Manna ha ricevuto la chiamata che ha cambiato la sua carriera nella primavera del 2024: dall’altro capo della linea, Aurelio De Laurentiis. «Vuoi provarci?», gli chiese il presidente del Napoli. Manna accettò senza esitazioni, portando con sé visione, pragmatismo e una rete di contatti costruita negli anni, tra giovani talenti e rapporti solidi con procuratori e dirigenti. A Napoli ha portato calciatori già affermati e altri da lanciare: Alessandro Buongiorno, «il colpo di cui sono più orgoglioso», McTominay, Neres, Gilmour e Lukaku. Acquisti fondamentali per la cavalcata verso il quarto scudetto azzurro.
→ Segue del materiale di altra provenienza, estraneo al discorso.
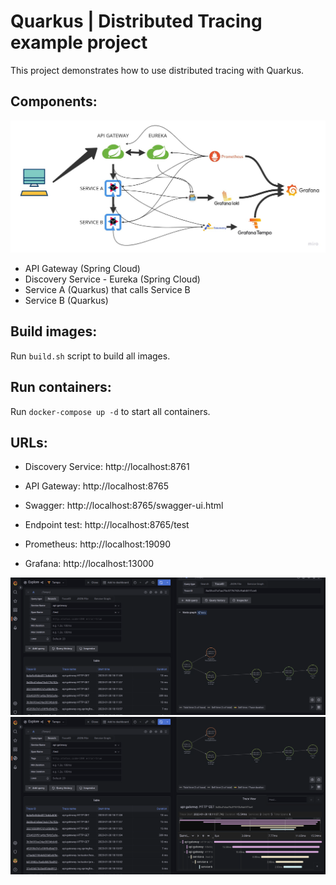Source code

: # Quarkus | Distributed Tracing example project

This project demonstrates how to use distributed tracing with Quarkus.

## Components:

![Stack](images/stack.jpg)

- API Gateway (Spring Cloud)
- Discovery Service - Eureka (Spring Cloud)
- Service A (Quarkus) that calls Service B
- Service B (Quarkus)

## Build images:

Run `build.sh` script to build all images.

## Run containers:

Run `docker-compose up -d` to start all containers.

## URLs:

- Discovery Service: http://localhost:8761
- API Gateway: http://localhost:8765
- Swagger: http://localhost:8765/swagger-ui.html


- Endpoint test: http://localhost:8765/test


- Prometheus: http://localhost:19090
- Grafana: http://localhost:13000

![Tempo Node Graph](images/Schermata%20del%202023-01-30%2018-14-05.png)
![Tempo Traces](images/Schermata%20del%202023-01-30%2018-14-15.png)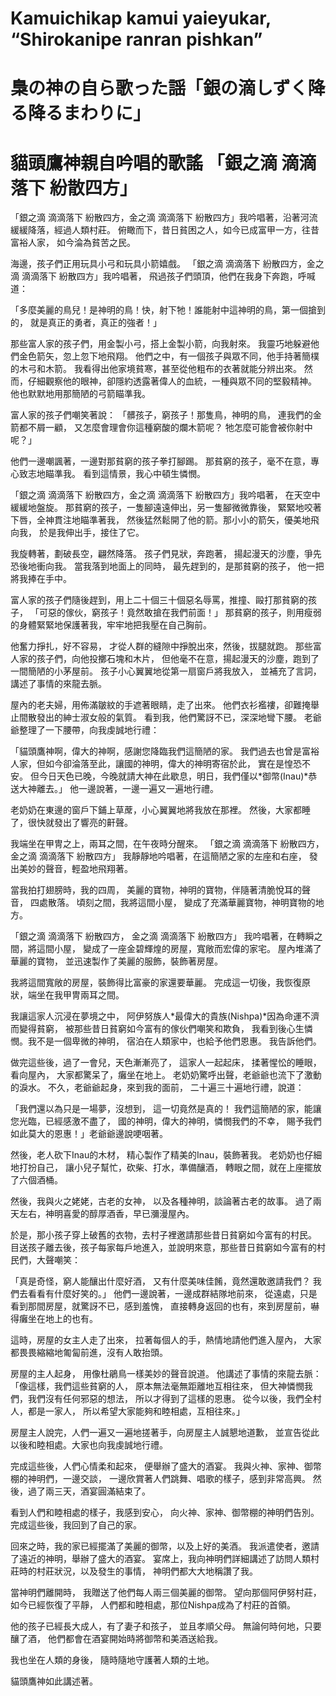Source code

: # Kamuichikap kamui yaieyukar, “Shirokanipe ranran pishkan”
# 梟の神の自ら歌った謡「銀の滴しずく降る降るまわりに」
# 貓頭鷹神親自吟唱的歌謠 「銀之滴 滴滴落下 紛散四方」

「銀之滴 滴滴落下 紛散四方，金之滴
滴滴落下 紛散四方」我吟唱著，沿著河流緩緩降落，經過人類村莊。
俯瞰而下，昔日貧困之人，如今已成富甲一方，往昔富裕人家，
如今淪為貧苦之民。

海邊，孩子們正用玩具小弓和玩具小箭嬉戲。
「銀之滴 滴滴落下 紛散四方，金之滴 滴滴落下 紛散四方」我吟唱著，
飛過孩子們頭頂，他們在我身下奔跑，呼喊道：

「多麼美麗的鳥兒！是神明的鳥！快，射下牠！誰能射中這神明的鳥，第一個搶到的，
就是真正的勇者，真正的強者！」

那些富人家的孩子們，用金製小弓，搭上金製小箭，向我射來。
我靈巧地躲避他們金色箭矢，忽上忽下地飛翔。
他們之中，有一個孩子與眾不同，他手持著簡樸的木弓和木箭。
我看得出他家境貧寒，甚至從他粗布的衣著就能分辨出來。
然而，仔細觀察他的眼神，卻隱約透露著偉人的血統，一種與眾不同的堅毅精神。
他也默默地用那簡陋的弓箭瞄準我。

富人家的孩子們嘲笑著說：
「髒孩子，窮孩子！那隻鳥，神明的鳥，
連我們的金箭都不屑一顧，
又怎麼會理會你這種窮酸的爛木箭呢？
牠怎麼可能會被你射中呢？」

他們一邊嘲諷著，一邊對那貧窮的孩子拳打腳踢。
那貧窮的孩子，毫不在意，專心致志地瞄準我。
看到這情景，我心中頓生憐憫。

「銀之滴 滴滴落下 紛散四方，金之滴 滴滴落下 紛散四方」我吟唱著，
在天空中緩緩地盤旋。
那貧窮的孩子，一隻腳遠遠伸出，另一隻腳微微靠後，
緊緊地咬著下唇，全神貫注地瞄準著我，
然後猛然鬆開了他的箭。那小小的箭矢，優美地飛向我，
於是我伸出手，接住了它。

我旋轉著，劃破長空，翩然降落。
孩子們見狀，奔跑著，
揚起漫天的沙塵，爭先恐後地衝向我。
當我落到地面上的同時，
最先趕到的，是那貧窮的孩子，
他一把將我捧在手中。

富人家的孩子們隨後趕到，用上二十個三十個惡名辱罵，推撞、毆打那貧窮的孩子，
「可惡的傢伙，窮孩子！竟然敢搶在我們前面！」
那貧窮的孩子，則用瘦弱的身體緊緊地保護著我，牢牢地把我壓在自己胸前。

他奮力掙扎，好不容易，
才從人群的縫隙中掙脫出來，然後，拔腿就跑。
那些富人家的孩子們，向他投擲石塊和木片，
但他毫不在意，揚起漫天的沙塵，跑到了一間簡陋的小茅屋前。
孩子小心翼翼地從第一扇窗戶將我放入，
並補充了言詞，講述了事情的來龍去脈。

屋內的老夫婦，用佈滿皺紋的手遮著眼睛，走了出來。
他們衣衫襤褸，卻難掩舉止間散發出的紳士淑女般的氣質。
看到我，他們驚訝不已，深深地彎下腰。
老爺爺整理了一下腰帶，向我虔誠地行禮：

「貓頭鷹神啊，偉大的神啊，感謝您降臨我們這簡陋的家。
我們過去也曾是富裕人家，但如今卻淪落至此，讓國的神明，偉大的神明寄宿於此，
實在是惶恐不安。
但今日天色已晚，今晚就請大神在此歇息，明日，我們僅以*御幣(Inau)*恭送大神離去。」
他一邊說著，一邊一遍又一遍地行禮。

老奶奶在東邊的窗戶下鋪上草蓆，小心翼翼地將我放在那裡。
然後，大家都睡了，很快就發出了響亮的鼾聲。

我端坐在甲冑之上，兩耳之間，在午夜時分醒來。
「銀之滴 滴滴落下 紛散四方，
金之滴 滴滴落下 紛散四方」
我靜靜地吟唱著，在這簡陋之家的左座和右座，
發出美妙的聲音，輕盈地飛翔著。

當我拍打翅膀時，我的四周，
美麗的寶物，神明的寶物，伴隨著清脆悅耳的聲音，
四處散落。
頃刻之間，我將這間小屋，
變成了充滿華麗寶物，神明寶物的地方。

「銀之滴 滴滴落下 紛散四方，
金之滴 滴滴落下 紛散四方」
我吟唱著，在轉瞬之間，將這間小屋，
變成了一座金碧輝煌的房屋，寬敞而宏偉的家宅。
屋內堆滿了華麗的寶物，
並迅速製作了美麗的服飾，裝飾著房屋。

我將這間寬敞的房屋，裝飾得比富豪的家還要華麗。
完成這一切後，我恢復原狀，端坐在我甲冑兩耳之間。

我讓這家人沉浸在夢境之中，
阿伊努族人*最偉大的貴族(Nishpa)*因為命運不濟而變得貧窮，
被那些昔日貧窮如今富有的傢伙們嘲笑和欺負，
我看到後心生憐憫。我不是一個卑微的神明，
宿泊在人類家中，也給予他們恩惠。
我告訴他們。

做完這些後，過了一會兒，天色漸漸亮了，
這家人一起起床，
揉著惺忪的睡眼，看向屋內，
大家都驚呆了，癱坐在地上。
老奶奶驚呼出聲，老爺爺也流下了激動的淚水。
不久，老爺爺起身，來到我的面前，
二十遍三十遍地行禮，說道：

「我們還以為只是一場夢，沒想到，
這一切竟然是真的！
我們這簡陋的家，能讓您光臨，已經感激不盡了，
國的神明，偉大的神明，憐憫我們的不幸，
賜予我們如此莫大的恩惠！」老爺爺邊說哽咽著。

然後，老人砍下Inau的木材，
精心製作了精美的Inau，裝飾著我。
老奶奶也仔細地打扮自己，
讓小兒子幫忙，砍柴、打水，準備釀酒，
轉眼之間，就在上座擺放了六個酒桶。

然後，我與火之姥姥，古老的女​​神，
以及各種神明，談論著古老的故事。
過了兩天左右，神明喜愛的醇厚酒香，早已瀰漫屋內。

於是，那小孩子穿上破舊的衣物，去村子裡邀請那些昔日貧窮如今富有的村民。
目送孩子離去後，孩子每家每戶地進入，並說明來意，那些昔日貧窮如今富有的村民們，大聲嘲笑：

「真是奇怪，窮人能釀出什麼好酒，
又有什麼美味佳餚，竟然還敢邀請我們？
我們去看看有什麼好笑的。」
他們一邊說著，一邊成群結隊地前來，
從遠處，只是看到那間房屋，就驚訝不已，感到羞愧，
直接轉身返回的也有，來到房屋前，嚇得癱坐在地上的也有。

這時，房屋的女主人走了出來，
拉著每個人的手，熱情地請他們進入屋內，
大家都畏畏縮縮地匍匐前進，沒有人敢抬頭。

房屋的主人起身，
用像杜鵑鳥一樣美妙的聲音說道。
他講述了事情的來龍去脈：「像這樣，我們這些貧窮的人，
原本無法毫無距離地互相往來，
但大神憐憫我們，我們沒有任何邪惡的想法，
所以才得到了這樣的恩惠。
從今以後，我們全村人，都是一家人，
所以希望大家能夠和睦相處，互相往來。」

房屋主人說完，人們一遍又一遍地搓著手，向房屋主人誠懇地道歉，
並宣告從此以後和睦相處。大家也向我虔誠地行禮。

完成這些後，人們心情柔和起來，
便舉辦了盛大的酒宴。
我與火神、家神、御幣棚的神明們，一邊交談，
一邊欣賞著人們跳舞、唱歌的樣子，感到非常高興。
然後，過了兩三天，酒宴圓滿結束了。

看到人們和睦相處的樣子，我感到安心，
向火神、家神、御幣棚的神明們告別。
完成這些後，我回到了自己的家。

回來之時，我的家已經擺滿了美麗的御幣，以及上好的美酒。
我派遣使者，邀請了遠近的神明，舉辦了盛大的酒宴。
宴席上，我向神明們詳細講述了訪問人類村莊時的村莊狀況，以及發生的事情，
神明們都大大地稱讚了我。

當神明們離開時，
我贈送了他們每人兩三個美麗的御幣。
望向那個阿伊努村莊，如今已經恢復了平靜，
人們都和睦相處，那位Nishpa成為了村莊的首領。

他的孩子已經長大成人，有了妻子和孩子，
並且孝順父母。
無論何時何地，只要釀了酒，
他們都會在酒宴開始時將御幣和美酒送給我。

我也坐在人類的身後，
隨時隨地守護著人類的土地。

貓頭鷹神如此講述著。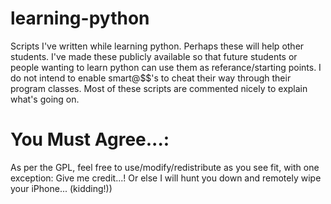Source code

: # learning-python
Scripts I've written while learning python. Perhaps these will help other students.
I've made these publicly available so that future students or people wanting to learn python can use them as referance/starting points. I do not intend to enable smart@$$'s to cheat their way through their program classes. Most of these scripts are commented nicely to explain what's going on.

# You Must Agree...:
As per the GPL, feel free to use/modify/redistribute as you see fit, with one exception: Give me credit...! 
Or else I will hunt you down and remotely wipe your iPhone... (kidding!))
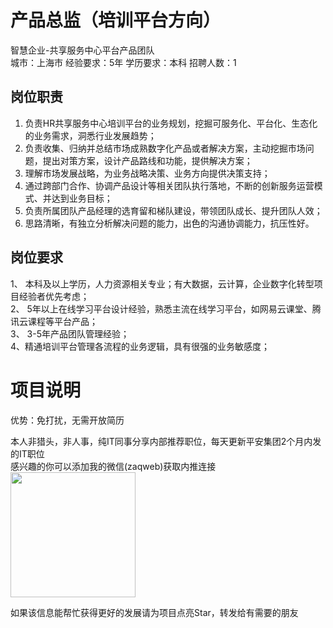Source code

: # 产品总监（培训平台方向）
智慧企业-共享服务中心平台产品团队  
城市：上海市 经验要求：5年 学历要求：本科  招聘人数：1

## 岗位职责
1.	负责HR共享服务中心培训平台的业务规划，挖掘可服务化、平台化、生态化的业务需求，洞悉行业发展趋势；   
2.	负责收集、归纳并总结市场成熟数字化产品或者解决方案，主动挖掘市场问题，提出对策方案，设计产品路线和功能，提供解决方案；   
3.	理解市场发展战略，为业务战略决策、业务方向提供决策支持；   
4.	通过跨部门合作、协调产品设计等相关团队执行落地，不断的创新服务运营模式、并达到业务目标；     
5.	负责所属团队产品经理的选育留和梯队建设，带领团队成长、提升团队人效；   
6.	思路清晰，有独立分析解决问题的能力，出色的沟通协调能力，抗压性好。

## 岗位要求
1、 本科及以上学历，人力资源相关专业；有大数据，云计算，企业数字化转型项目经验者优先考虑；    
2、 5年以上在线学习平台设计经验，熟悉主流在线学习平台，如网易云课堂、腾讯云课程等平台产品；    
3、 3-5年产品团队管理经验；   
4、精通培训平台管理各流程的业务逻辑，具有很强的业务敏感度；

# 项目说明

优势：免打扰，无需开放简历

本人非猎头，非人事，纯IT同事分享内部推荐职位，每天更新平安集团2个月内发的IT职位  
感兴趣的你可以添加我的微信(zaqweb)获取内推连接  
<img src="https://github.com/zaqweb/PA-IT-JOBS/blob/master/WechatICode.jpeg"  height="200" width="200">

如果该信息能帮忙获得更好的发展请为项目点亮Star，转发给有需要的朋友




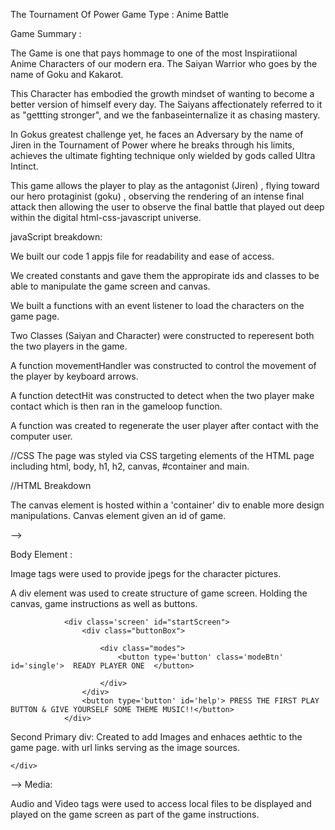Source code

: The Tournament Of Power
Game Type : Anime Battle

Game Summary  :

The Game is  one that pays hommage to one of the most Inspiratiional Anime Characters of our modern era. The Saiyan Warrior who goes by the name of Goku and Kakarot.

This Character has embodied the growth mindset  of wanting to become a better version of himself every day. The Saiyans affectionately referred to it as "gettting stronger", and we the fanbaseinternalize it as chasing mastery.

In Gokus greatest challenge yet, he faces an Adversary by the name of Jiren in the Tournament of Power where he breaks through his limits, achieves the ultimate fighting technique only wielded by gods called Ultra Intinct. 

This game allows the player to play as the antagonist (Jiren) , flying toward our hero protaginist (goku) , observing the rendering of an intense final attack then allowing the user to observe the final battle that played out deep within the digital html-css-javascript universe.


javaScript breakdown:

We built our code  1 appjs file for readability and ease of access.

We created constants and gave them the appropirate ids and classes to be able to manipulate the game screen and canvas.

We built a functions with an event listener to  load the  characters on the game page.

Two Classes (Saiyan and Character) were constructed to reperesent both the two players in the game.

A function  movementHandler was constructed to control the movement of the player by keyboard arrows.

A function  detectHit was constructed to detect when the two player make contact which is then ran in the gameloop function.

A function  was created to regenerate the user player after contact with the computer user.
 
 //CSS
The page was styled via CSS targeting elements of the HTML page including html, body, h1, h2, canvas, #container and main.

//HTML Breakdown

The canvas element is hosted within a 'container' div to enable more design manipulations. Canvas element given an id of game.
 <!-- <canvas id="game"><!-- play it, a game --></canvas> -->

 Body Element :

Image tags were used to provide jpegs for the character pictures.

<!-- <img src="./img/jiren-image.jpeg" alt="goku" id="goku" style="display: none;">
    <img src="./img/UIkameameha.jpeg" alt="jiren" id="jiren" style="display: none;"> -->

A div element was used to create structure of game screen. Holding the canvas, game instructions as well as buttons.

<!-- <div id="container">
            <aside id="top-left">
                <h2>Welcome to the Tournament of Power!!</h2>
            </aside>
            <aside id="top-right">
                <h2 id="movement"></h2>
            </aside>
            <main>
                
                <canvas id="game"><!-- play it, a game --></canvas>
                <div class='screen' id="startScreen">
                    <div class="buttonBox">
                        
                        <div class="modes">
                            <button type='button' class='modeBtn' id='single'>  READY PLAYER ONE  </button>
                           
                        </div>
                    </div>
                    <button type='button' id='help'> PRESS THE FIRST PLAY BUTTON & GIVE YOURSELF SOME THEME MUSIC!!</button>
                </div>
    


Second Primary div:
Created to add Images and enhaces aethtic to the game page. with url links serving as the image sources.


<!-- <div class="container">
    <button type="button" id="startBtn" onclick="startGame()" >
        <img id='gameStart' src="https://encrypted-tbn0.gstatic.com/images?q=tbn:ANd9GcTPfcaXDy2CXH9JdTVL8rkdBIGXoT51XQJ_nw&usqp=CAU"
    </button>
    <button type='button' class='modeBtn' id='single'>Computer</button>
    <button type="button" id="startBtn" onclick="startGame()" >
        <img id='gameStart' src="https://encrypted-tbn0.gstatic.com/images?q=tbn:ANd9GcSozpDd_rMps_YwjRZDAFN7fxGllqmmm1Uang&usqp=CAU">
    </button>
    <button type='button' class='modeBtn' id='single'>Player 1</button>
    <button type="button" id="startBtn" onclick="startGame()" >
        <img id='gameStart' src="https://encrypted-tbn0.gstatic.com/images?q=tbn:ANd9GcSmxPggwdgfqVjgdlaWlKxMl9ae8DX0N4lGxg&usqp=CAU">
    </button>
     -->
    </div> 
 -->
Media: 

Audio and Video tags were used to access local files to be displayed and played on the game screen as part of the game instructions.

<!-- <audio controls autoplay>
    <source src="/Users/darrengardner/Downloads/New Recording 5.m4a"  type="audio/mp4">
</audio>

<video controls  src="/Users/darrengardner/Downloads/tournament.mov" style="display: internal;">
</video> -->
 








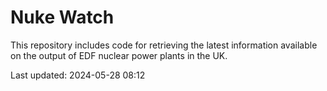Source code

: # Nuke Watch

This repository includes code for retrieving the latest information available on the output of EDF nuclear power plants in the UK.

Last updated: 2024-05-28 08:12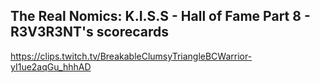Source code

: ## The Real Nomics: K.I.S.S - Hall of Fame Part 8 - R3V3R3NT's scorecards

<https://clips.twitch.tv/BreakableClumsyTriangleBCWarrior-yI1ue2aqGu_hhhAD>
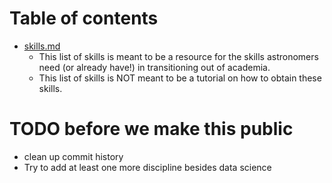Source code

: # Table of contents
- [skills.md](skills.md)
  - This list of skills is meant to be a resource for the skills astronomers need (or already have!) in transitioning out of academia.
  - This list of skills is NOT meant to be a tutorial on how to obtain these skills.
 
# TODO before we make this public
- clean up commit history
- Try to add at least one more discipline besides data science

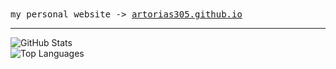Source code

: <samp>
  my personal website -> <a href="https://artorias305.github.io">artorias305.github.io</a>
</samp>

---

![GitHub Stats](https://github-readme-stats.vercel.app/api?username=artorias305&show_icons=true&hide_title=true&hide=issues&hide_border=true&theme=default)  
![Top Languages](https://github-readme-stats.vercel.app/api/top-langs/?username=artorias305&layout=compact&hide_border=true)

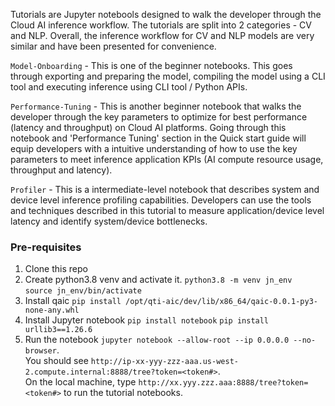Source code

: Tutorials are Jupyter notebools designed to walk the developer through the Cloud AI inference workflow. The tutorials are split into 2 categories - CV and NLP. Overall, the inference workflow for CV and NLP models are very similar and have been presented for convenience. 

`Model-Onboarding` - This is one of the beginner notebooks. This goes through exporting and preparing the model, compiling the model using a CLI tool and executing inference using CLI tool / Python APIs. 

`Performance-Tuning` - This is another beginner notebook that walks the developer through the key parameters to optimize for best performance (latency and throughput) on Cloud AI platforms. Going through this notebook and 'Performance Tuning' section in the Quick start guide will equip developers with a intuitive understanding of how to use the key parameters to meet inference application KPIs (AI compute resource usage, throughput and latency).   

`Profiler` - This is a intermediate-level notebook that describes system and device level inference profiling capabilities. Developers can use the tools and techniques described in this tutorial to measure application/device level latency and identify system/device bottlenecks. 


### Pre-requisites
1. Clone this repo
2. Create python3.8 venv and activate it.
   `python3.8 -m venv jn_env` <br>
   `source jn_env/bin/activate` <br>
3. Install qaic
   `pip install /opt/qti-aic/dev/lib/x86_64/qaic-0.0.1-py3-none-any.whl`
4. Install Jupyter notebook
   `pip install notebook`
   `pip install urllib3==1.26.6`
5. Run the notebook
   `jupyter notebook --allow-root --ip 0.0.0.0 --no-browser`.<br>
   You should see `http://ip-xx-yyy-zzz-aaa.us-west-2.compute.internal:8888/tree?token=<token#>`.<br>
   On the local machine, type `http://xx.yyy.zzz.aaa:8888/tree?token=<token#>` to run the tutorial notebooks.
Nell’analisi firmata da Giordano, Manna emerge come uomo silenzioso ma decisivo, capace di gestire anche momenti complessi come la cessione di Kvaratskhelia a gennaio. Le alternative (Ndoye, Lang, Garnacho, Adeyemi) furono valutate, ma la scelta fu quella di rinviare l’investimento a giugno. Una decisione coraggiosa, ma ben ponderata.
Manna si gode il successo senza clamori, consapevole che a 37 anni si è già costruito un nome nel calcio italiano: «Questo scudetto è il capolavoro della mia ancora piccola carriera. Sono felice», ha confidato. Dalla prima esperienza a Forlì, passando per Lugano, fino all’incontro con Zeman, e la chiamata di Federico Cherubini – da lui definito il suo «papà calcistico» – ogni tappa è stata un passo verso la vetta.
Il futuro? Non è ancora tempo di sognare De Bruyne o Jonathan David, ma la rotta è tracciata. Per ora, c’è solo da godersi il tricolore. Con discrezione, come piace a lui, e magari con le onde di una spiaggia a fare da sfondo alle sue prossime riflessioni.